Intestinal Hyperplasia Induced by Simian Virus 40 Large Tumor Antigen Requires E2F2

ABSTRACT The simian virus 40 large T antigen contributes to neoplastic transformation, in part, by targeting the Rb family of tumor suppressors. There are three known Rb proteins, pRb, p130, and p107, all of which block the cell cycle by preventing the transcription of genes regulated by the E2F family of transcription factors. T antigen interacts directly with Rb proteins and disrupts Rb-E2F complexes both in vitro and in cultured cells. Consequently, T antigen is thought to inhibit transcriptional repression by the Rb family proteins by disrupting their interaction with E2F proteins, thus allowing E2F-dependent transcription and the expression of cellular genes needed for entry into S phase. This model predicts that active E2F-dependent transcription is required for T-antigen-induced transformation.

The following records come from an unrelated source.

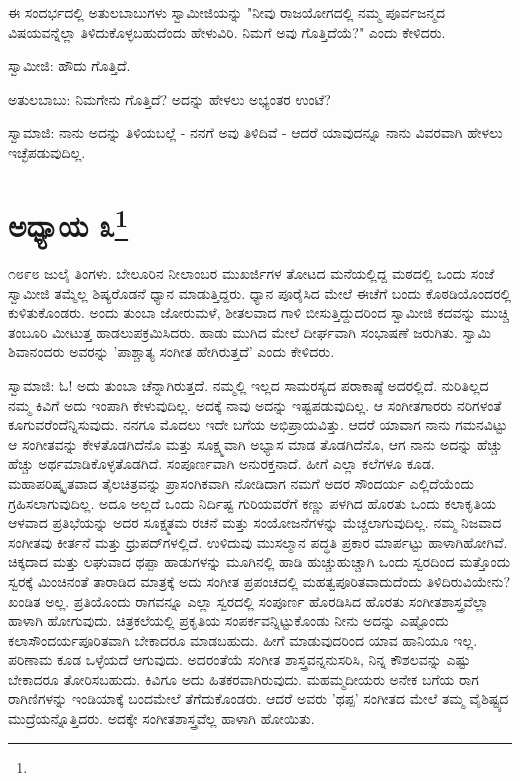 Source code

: ಈ ಸಂದರ್ಭದಲ್ಲಿ ಅತುಲಬಾಬುಗಳು ಸ್ವಾಮೀಜಿಯನ್ನು "ನೀವು ರಾಜಯೋಗದಲ್ಲಿ ನಮ್ಮ ಪೂರ್ವಜನ್ಮದ ವಿಷಯವನ್ನೆಲ್ಲಾ ತಿಳಿದುಕೊಳ್ಳಬಹುದೆಂದು ಹೇಳುವಿರಿ. ನಿಮಗೆ ಅವು ಗೊತ್ತಿದೆಯೆ?" ಎಂದು ಕೇಳಿದರು.

ಸ್ವಾಮೀಜಿ: ಹೌದು ಗೊತ್ತಿದೆ.

ಅತುಲಬಾಬು: ನಿಮಗೇನು ಗೊತ್ತಿದೆ? ಅದನ್ನು ಹೇಳಲು ಅಭ್ಯಂತರ ಉಂಟೆ?

ಸ್ವಾಮಾಜಿ: ನಾನು ಅದನ್ನು ತಿಳಿಯಬಲ್ಲೆ - ನನಗೆ ಅವು ತಿಳಿದಿವೆ - ಆದರೆ ಯಾವುದನ್ನೂ ನಾನು ವಿವರವಾಗಿ ಹೇಳಲು ಇಚ್ಛೆಪಡುವುದಿಲ್ಲ.

\newpage

\chapter[ಅಧ್ಯಾಯ ೩]{ಅಧ್ಯಾಯ ೩\protect\footnote{}}

೧೮೯೮ ಜುಲೈ ತಿಂಗಳು. ಬೇಲೂರಿನ ನೀಲಾಂಬರ ಮುಖರ್ಜಿಗಳ ತೋಟದ ಮನೆಯಲ್ಲಿದ್ದ ಮಠದಲ್ಲಿ ಒಂದು ಸಂಜೆ ಸ್ವಾಮೀಜಿ ತಮ್ಮೆಲ್ಲ ಶಿಷ್ಯರೊಡನೆ ಧ್ಯಾನ ಮಾಡುತ್ತಿದ್ದರು. ಧ್ಯಾನ ಪೂರೈಸಿದ ಮೇಲೆ ಈಚೆಗೆ ಬಂದು ಕೊಠಡಿಯೊಂದರಲ್ಲಿ ಕುಳಿತುಕೊಂಡರು. ಅಂದು ತುಂಬಾ ಜೋರುಮಳೆ, ಶೀತಲವಾದ ಗಾಳಿ ಬೀಸುತ್ತಿದ್ದುದರಿಂದ ಸ್ವಾಮೀಜಿ ಕದವನ್ನು ಮುಚ್ಚಿ ತಂಬೂರಿ ಮೀಟುತ್ತ ಹಾಡಲುಪಕ್ರಮಿಸಿದರು. ಹಾಡು ಮುಗಿದ ಮೇಲೆ ದೀರ್ಘವಾಗಿ ಸಂಭಾಷಣೆ ಜರುಗಿತು. ಸ್ವಾಮಿ ಶಿವಾನಂದರು ಅವರನ್ನು 'ಪಾಶ್ಚಾತ್ಯ ಸಂಗೀತ ಹೇಗಿರುತ್ತದೆ' ಎಂದು ಕೇಳಿದರು.

ಸ್ವಾಮಾಜಿ: ಓ! ಅದು ತುಂಬಾ ಚೆನ್ನಾಗಿರುತ್ತದೆ. ನಮ್ಮಲ್ಲಿ ಇಲ್ಲದ ಸಾಮರಸ್ಯದ ಪರಾಕಾಷ್ಠೆ ಅದರಲ್ಲಿದೆ. ನುರಿತಿಲ್ಲದ ನಮ್ಮ ಕಿವಿಗೆ ಅದು ಇಂಪಾಗಿ ಕೇಳುವುದಿಲ್ಲ. ಅದಕ್ಕೆ ನಾವು ಅದನ್ನು ಇಷ್ಟಪಡುವುದಿಲ್ಲ. ಆ ಸಂಗೀತಗಾರರು ನರಿಗಳಂತೆ ಕೂಗುವರೆಂದೆನ್ನಿಸುವುದು. ನನಗೂ ಮೊದಲು ಇದೇ ಬಗೆಯ ಅಭಿಪ್ರಾಯವಿತ್ತು. ಆದರೆ ಯಾವಾಗ ನಾನು ಗಮನವಿಟ್ಟು ಆ ಸಂಗೀತವನ್ನು ಕೇಳತೊಡಗಿದೆನೊ ಮತ್ತು ಸೂಕ್ಷ್ಮವಾಗಿ ಅಭ್ಯಾಸ ಮಾಡ ತೊಡಗಿದೆನೊ, ಆಗ ನಾನು ಅದನ್ನು ಹೆಚ್ಚು ಹೆಚ್ಚು ಅರ್ಥಮಾಡಿಕೊಳ್ಳತೊಡಗಿದೆ. ಸಂಪೂರ್ಣವಾಗಿ ಅನುರಕ್ತನಾದೆ. ಹೀಗೆ ಎಲ್ಲಾ ಕಲೆಗಳೂ ಕೂಡ. ಮಹಾಪರಿಷ್ಕೃತವಾದ ತೈಲಚಿತ್ರವನ್ನು ಪ್ರಾಸಂಗಿಕವಾಗಿ ನೋಡಿದಾಗ ನಮಗೆ ಅದರ ಸೌಂದರ್ಯ ಎಲ್ಲಿದೆಯೆಂದು ಗ್ರಹಿಸಲಾಗುವುದಿಲ್ಲ. ಅದೂ ಅಲ್ಲದೆ ಒಂದು ನಿರ್ದಿಷ್ಟ ಗುರಿಯವರೆಗೆ ಕಣ್ಣು ಪಳಗಿದ ಹೊರತು ಒಂದು ಕಲಾಕೃತಿಯ ಆಳವಾದ ಪ್ರತಿಭೆಯನ್ನು ಅದರ ಸೂಕ್ಷ್ಮತಮ ರಚನೆ ಮತ್ತು ಸಂಯೋಜನೆಗಳನ್ನು ಮೆಚ್ಚಲಾಗುವುದಿಲ್ಲ. ನಮ್ಮ ನಿಜವಾದ ಸಂಗೀತವು ಕೀರ್ತನೆ ಮತ್ತು ಧ್ರುಪದ್‌ಗಳಲ್ಲಿದೆ. ಉಳಿದುವು ಮುಸಲ್ಮಾನ ಪದ್ಧತಿ ಪ್ರಕಾರ ಮಾರ್ಪಟ್ಟು ಹಾಳಾಗಿಹೋಗಿವೆ. ಚಿಕ್ಕದಾದ ಮತ್ತು ಲಘುವಾದ ಥಪ್ಪಾ ಹಾಡುಗಳನ್ನು ಮೂಗಿನಲ್ಲಿ ಹಾಡಿ ಹುಚ್ಚುಹುಚ್ಚಾಗಿ ಒಂದು ಸ್ವರದಿಂದ ಮತ್ತೊಂದು ಸ್ವರಕ್ಕೆ ಮಿಂಚಿನಂತೆ ತಾರಾಡಿದ ಮಾತ್ರಕ್ಕೆ ಅದು ಸಂಗೀತ ಪ್ರಪಂಚದಲ್ಲಿ ಮಹತ್ವಪೂರಿತವಾದುದೆಂದು ತಿಳಿದಿರುವಿಯೇನು? ಖಂಡಿತ ಅಲ್ಲ. ಪ್ರತಿಯೊಂದು ರಾಗವನ್ನೂ ಎಲ್ಲಾ ಸ್ವರದಲ್ಲಿ ಸಂಪೂರ್ಣ ಹೊರಡಿಸಿದ ಹೊರತು ಸಂಗೀತಶಾಸ್ತ್ರವೆಲ್ಲಾ ಹಾಳಾಗಿ ಹೋಗುವುದು. ಚಿತ್ರಕಲೆಯಲ್ಲಿ ಪ್ರಕೃತಿಯ ಸಂಪರ್ಕವನ್ನಿಟ್ಟುಕೊಂಡು ನೀನು ಅದನ್ನು ಎಷ್ಟೊಂದು ಕಲಾಸೌಂದರ್ಯಪೂರಿತವಾಗಿ ಬೇಕಾದರೂ ಮಾಡಬಹುದು. ಹೀಗೆ ಮಾಡುವುದರಿಂದ ಯಾವ ಹಾನಿಯೂ ಇಲ್ಲ. ಪರಿಣಾಮ ಕೂಡ ಒಳ್ಳೆಯದೆ ಆಗುವುದು. ಅದರಂತೆಯೆ ಸಂಗೀತ ಶಾಸ್ತ್ರವನ್ನನುಸರಿಸಿ, ನಿನ್ನ ಕೌಶಲವನ್ನು ಎಷ್ಟು ಬೇಕಾದರೂ ತೋರಿಸಬಹುದು. ಕಿವಿಗೂ ಅದು ಹಿತಕರವಾಗಿರುವುದು. ಮಹಮ್ಮದೀಯರು ಅನೇಕ ಬಗೆಯ ರಾಗ ರಾಗಿಣಿಗಳನ್ನು ಇಂಡಿಯಾಕ್ಕೆ ಬಂದಮೇಲೆ ತೆಗೆದುಕೊಂಡರು. ಆದರೆ ಅವರು 'ಥಪ್ಪ' ಸಂಗೀತದ ಮೇಲೆ ತಮ್ಮ ವೈಶಿಷ್ಟ್ಯದ ಮುದ್ರೆಯನ್ನೊತ್ತಿದರು. ಅದಕ್ಕೇ ಸಂಗೀತಶಾಸ್ತ್ರವೆಲ್ಲ ಹಾಳಾಗಿ ಹೋಯಿತು.

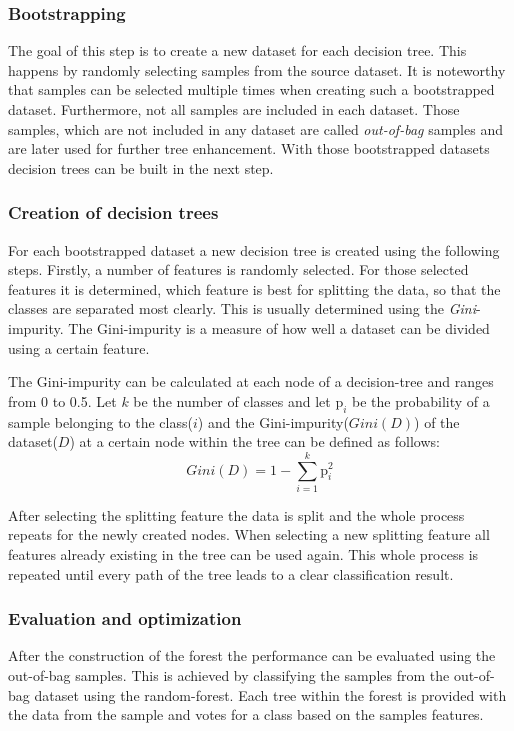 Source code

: \subsubsection*{Bootstrapping}
The goal of this step is to create a new dataset for each decision tree. This happens by randomly selecting 
samples from the source dataset. It is noteworthy that samples can be selected multiple times when creating such a bootstrapped dataset.
Furthermore, not all samples are included in each dataset. Those samples, which are not included in any dataset are called \textit{out-of-bag} samples 
and are later used for further tree enhancement. With those bootstrapped datasets decision trees can be built in the next step.

\subsubsection*{Creation of decision trees}
For each bootstrapped dataset a new decision tree is created using the following steps. Firstly, a number of features is randomly selected.
For those selected features it is determined, which feature is best for splitting the data, so that the classes are separated most clearly.
This is usually determined using the \textit{Gini}-impurity.
The Gini-impurity is a measure of how well a dataset can be divided using a certain feature.

The Gini-impurity can be calculated at each node of a decision-tree and ranges from 0 to 0.5.
Let $k$ be the number of classes and let $\mathrm{p}_{i}$ be the probability of a sample belonging to the class($i$) and the Gini-impurity($Gini(D)$) of the dataset($D$)
at a certain node within the tree can be defined as follows:
\begin{equation*}
    Gini(D) = 1 - \sum_{i=1}^{k} \mathrm{p}_{i}^2
\end{equation*} \cite[]{Karabiber}

After selecting the splitting feature the data is split and the whole process repeats for the newly created nodes.
When selecting a new splitting feature all features already existing in the tree can be used again. This whole process is 
repeated until every path of the tree leads to a clear classification result\cite[]{Breiman2001}.

\subsubsection*{Evaluation and optimization}
After the construction of the forest the performance can be evaluated using the out-of-bag samples.
This is achieved by classifying the samples from the out-of-bag dataset using the random-forest. Each tree within the forest is provided with the data from the sample
and votes for a class based on the samples features.

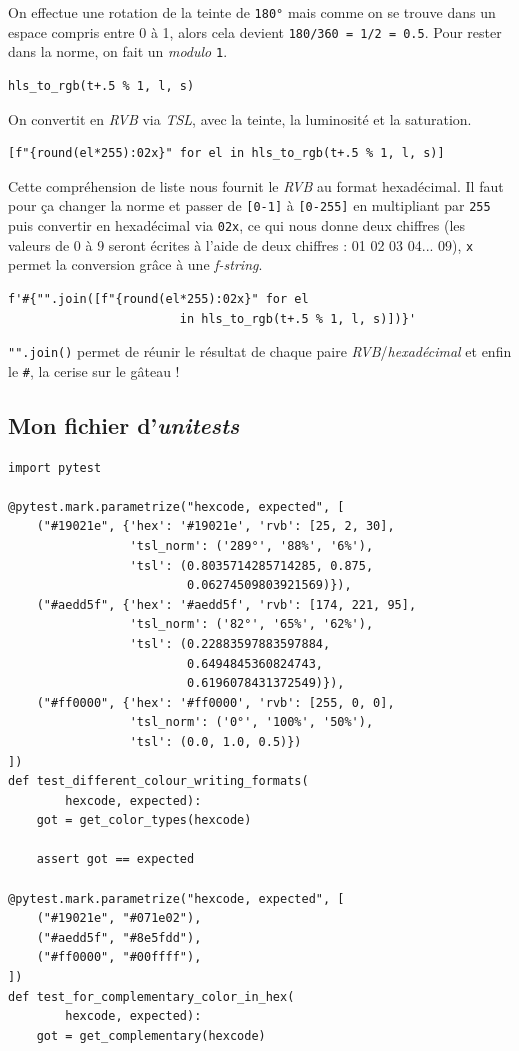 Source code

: On effectue une rotation de la teinte de \texttt{180°} mais comme on se trouve dans un espace compris entre 0 à 1, alors cela devient \texttt{180/360 = 1/2 = 0.5}. Pour rester dans la norme, on fait un \textit{modulo} \texttt{1}.
\medskip

\begin{verbatim}
hls_to_rgb(t+.5 % 1, l, s)
\end{verbatim}
\medskip

On convertit en \textit{RVB} via \textit{TSL}, avec la teinte, la luminosité et la saturation.
\medskip

\begin{verbatim}
[f"{round(el*255):02x}" for el in hls_to_rgb(t+.5 % 1, l, s)]
\end{verbatim}
\medskip

Cette compréhension de liste nous fournit le \textit{RVB} au format hexadécimal. Il faut pour ça changer la norme et passer de \texttt{[0-1]} à \texttt{[0-255]} en multipliant par \texttt{255} puis convertir en hexadécimal via \texttt{02x}, ce qui nous donne deux chiffres (les valeurs de 0 à 9 seront écrites à l'aide de deux chiffres : 01 02 03 04... 09), \texttt{x} permet la conversion grâce à une \textit{f-string}.
\medskip

\begin{verbatim}
f'#{"".join([f"{round(el*255):02x}" for el 
                        in hls_to_rgb(t+.5 % 1, l, s)])}'
\end{verbatim}
\medskip

\texttt{"".join()} permet de réunir le résultat de chaque paire \textit{RVB}/\textit{hexadécimal} et enfin le \og \texttt{\#}\fg{}, la cerise sur le gâteau !
\medskip

\subsection*{Mon fichier d'\textit{unitests}}
\begin{lstlisting}
import pytest

@pytest.mark.parametrize("hexcode, expected", [
    ("#19021e", {'hex': '#19021e', 'rvb': [25, 2, 30],
                 'tsl_norm': ('289°', '88%', '6%'),
                 'tsl': (0.8035714285714285, 0.875,
                         0.06274509803921569)}),
    ("#aedd5f", {'hex': '#aedd5f', 'rvb': [174, 221, 95],
                 'tsl_norm': ('82°', '65%', '62%'),
                 'tsl': (0.22883597883597884,
                         0.6494845360824743,
                         0.6196078431372549)}),
    ("#ff0000", {'hex': '#ff0000', 'rvb': [255, 0, 0],
                 'tsl_norm': ('0°', '100%', '50%'),
                 'tsl': (0.0, 1.0, 0.5)})
])
def test_different_colour_writing_formats(
        hexcode, expected):
    got = get_color_types(hexcode)

    assert got == expected

@pytest.mark.parametrize("hexcode, expected", [
    ("#19021e", "#071e02"),
    ("#aedd5f", "#8e5fdd"),
    ("#ff0000", "#00ffff"),
])
def test_for_complementary_color_in_hex(
        hexcode, expected):
    got = get_complementary(hexcode)
\end{lstlisting}
\medskip

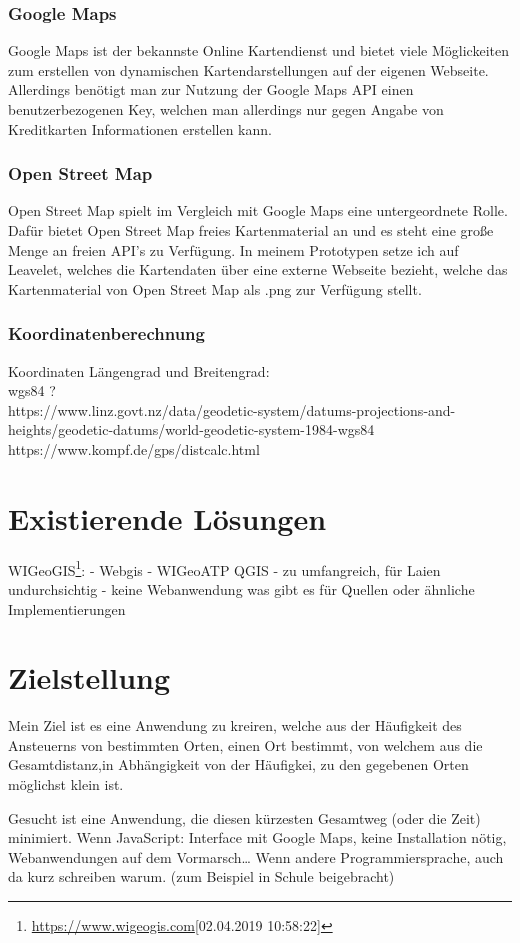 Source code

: \documentclass[a4paper, twoside, 12pt]{scrreprt}
\begin{document}
\subsection{Google Maps}
Google Maps ist der bekannste Online Kartendienst und bietet viele Möglickeiten zum erstellen von dynamischen Kartendarstellungen auf der eigenen Webseite.
Allerdings benötigt man zur Nutzung der Google Maps API einen benutzerbezogenen Key, welchen man allerdings nur gegen Angabe von Kreditkarten Informationen erstellen kann.
\subsection{Open Street Map}
Open Street Map spielt im Vergleich mit Google Maps eine untergeordnete Rolle.
Dafür bietet Open Street Map freies Kartenmaterial an und es steht eine große Menge an freien API's zu Verfügung.
In meinem Prototypen setze ich auf Leavelet, welches die Kartendaten über eine externe Webseite bezieht, welche das Kartenmaterial von Open Street Map als .png zur Verfügung stellt.
\subsection{Koordinatenberechnung}
Koordinaten Längengrad und Breitengrad:\\ wgs84 ? \\
https://www.linz.govt.nz/data/geodetic-system/datums-projections-and-heights/geodetic-datums/world-geodetic-system-1984-wgs84 \\
https://www.kompf.de/gps/distcalc.html
\chapter{Existierende Lösungen}
WIGeoGIS\footnote{\url{https://www.wigeogis.com}[02.04.2019 10:58:22]}:
- Webgis
- WIGeoATP
QGIS
- zu umfangreich, für Laien undurchsichtig
- keine Webanwendung
was gibt es für Quellen oder ähnliche Implementierungen
\chapter{Zielstellung}
Mein Ziel ist es eine Anwendung zu kreiren, welche aus der Häufigkeit des Ansteuerns von bestimmten Orten, einen Ort bestimmt, von welchem aus die Gesamtdistanz,in Abhängigkeit von der Häufigkei, zu den gegebenen Orten möglichst klein ist.

Gesucht ist eine Anwendung, die diesen kürzesten Gesamtweg (oder die Zeit) minimiert.
Wenn JavaScript: Interface mit Google Maps, keine Installation nötig, Webanwendungen auf dem Vormarsch…
Wenn andere Programmiersprache, auch da kurz schreiben warum.
(zum Beispiel in Schule beigebracht)
\end{document}
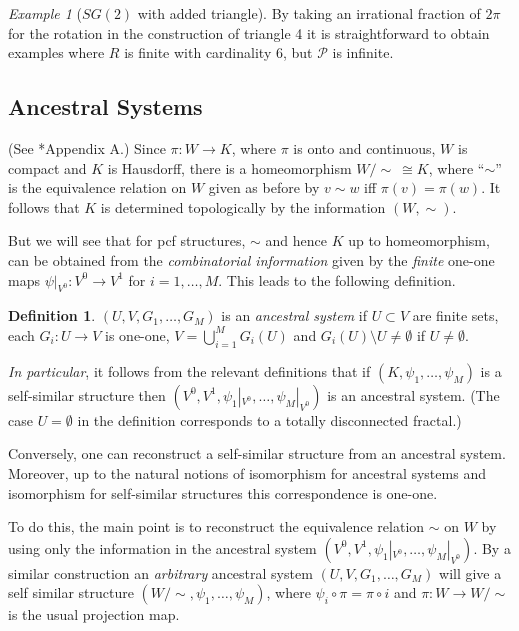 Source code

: \documentclass[a4paper]{amsart}
\theoremstyle{plain}
\theoremstyle{definition}
\newtheorem{definition}[theorem]{Definition}%
\theoremstyle{remark}
\newtheorem{example}[theorem]{Example}
\begin{document}
\begin{example}[$ SG(2) $ with added triangle]
By taking an irrational fraction of $ 2\pi $ for the rotation in the construction of triangle 4 it is straightforward to  obtain examples where $ R $ is finite with cardinality 6, but $ \mathcal{P} $ is infinite.   
\end{example} 

\subsection{Ancestral Systems}  \label{secas} (See \cite{Kig2}*{Appendix A}.) Since $ \pi:W \to K $, where $ \pi $ is onto and continuous, $ W $ is compact and $ K $ is Hausdorff, there is a  homeomorphism  $  W/\!\! \sim\  \cong K $, where ``$ \sim $'' is the equivalence relation on $ W $ given as before by $ v \sim w$ iff $ \pi (v) =\pi (w) $.   It follows that $ K$ is determined topologically by the information $(W, \sim )$.

But we will see that for pcf structures, $ \sim $ and hence $ K$  up to homeomorphism,  can be obtained from  the \emph{combinatorial information} 
given by the \emph{finite} one-one maps $ \psi|_{V^{0}} : V^{0} \to V^{1} $ for $ i=1,\dots , M $.  This leads to the following definition.

\begin{definition}
 $ (U,V, G_1,\dots ,G_M) $ is an \emph{ancestral system}   if $U\subset V $ are finite sets, each $ G_i : U \to V $ is one-one, $ V = \bigcup_{i=1}^M G_i(U) $ and  $ G_i(U) \setminus U \neq \emptyset $ if $ U\neq \emptyset  $. 
\end{definition} 

\emph{In particular}, it follows from the relevant definitions that if   $(K,\psi_1,\dots,\psi_M)$ is a self-similar  structure then  $ (V^{0},V^{1},    \psi_1|_{V^{0}} ,\dots ,  \psi_M|_{V^{0}} ) $ is an  ancestral system.   (The case $ U=\emptyset $ in the definition corresponds to a totally disconnected fractal.) 

\medskip Conversely, one can  reconstruct a self-similar  structure from an ancestral system.  Moreover, up to the natural notions  of isomorphism for ancestral systems and isomorphism for self-similar  structures this correspondence  is one-one.  

To do this, the main point is  to  reconstruct the equivalence relation $ \sim  $  on $ W $  by using only the information in the ancestral system
$ (V^{0},V^{1},  \psi_1|_{V^{0}} ,\dots ,  \psi_M|_{V^{0}} ) $.  By a similar construction an \emph{arbitrary} ancestral system  $ (U,V,  G_1,\dots , G_M) $ will give  a self similar structure $( W/\!\! \sim, \psi_1,\dots, \psi_M )$, where $ \psi_i \circ \pi = \pi \circ i $ and   $ \pi : W\to W/\!\! \sim $  is the usual projection map.
\end{document}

To test this hypothesis, we have examined the status of Rb-E2F complexes in murine enterocytes. Previous studies have shown that T antigen drives enterocytes into S phase, resulting in intestinal hyperplasia, and that the induction of enterocyte proliferation requires T-antigen binding to Rb proteins. In this paper, we show that normal growth-arrested enterocytes contain p130-E2F4 complexes and that T-antigen expression destroys these complexes, most likely by stimulating p130 degradation. Furthermore, unlike their normal counterparts, enterocytes expressing T antigen contain abundant levels of E2F2 and E2F3a. Concomitantly, T-antigen-induced intestinal proliferation is reduced in mice lacking either E2F2 alone or both E2F2 and E2F3a, but not in mice lacking E2F1. These studies support a model in which T antigen eliminates Rb-E2F repressive complexes so that specific activator E2Fs can drive S-phase entry.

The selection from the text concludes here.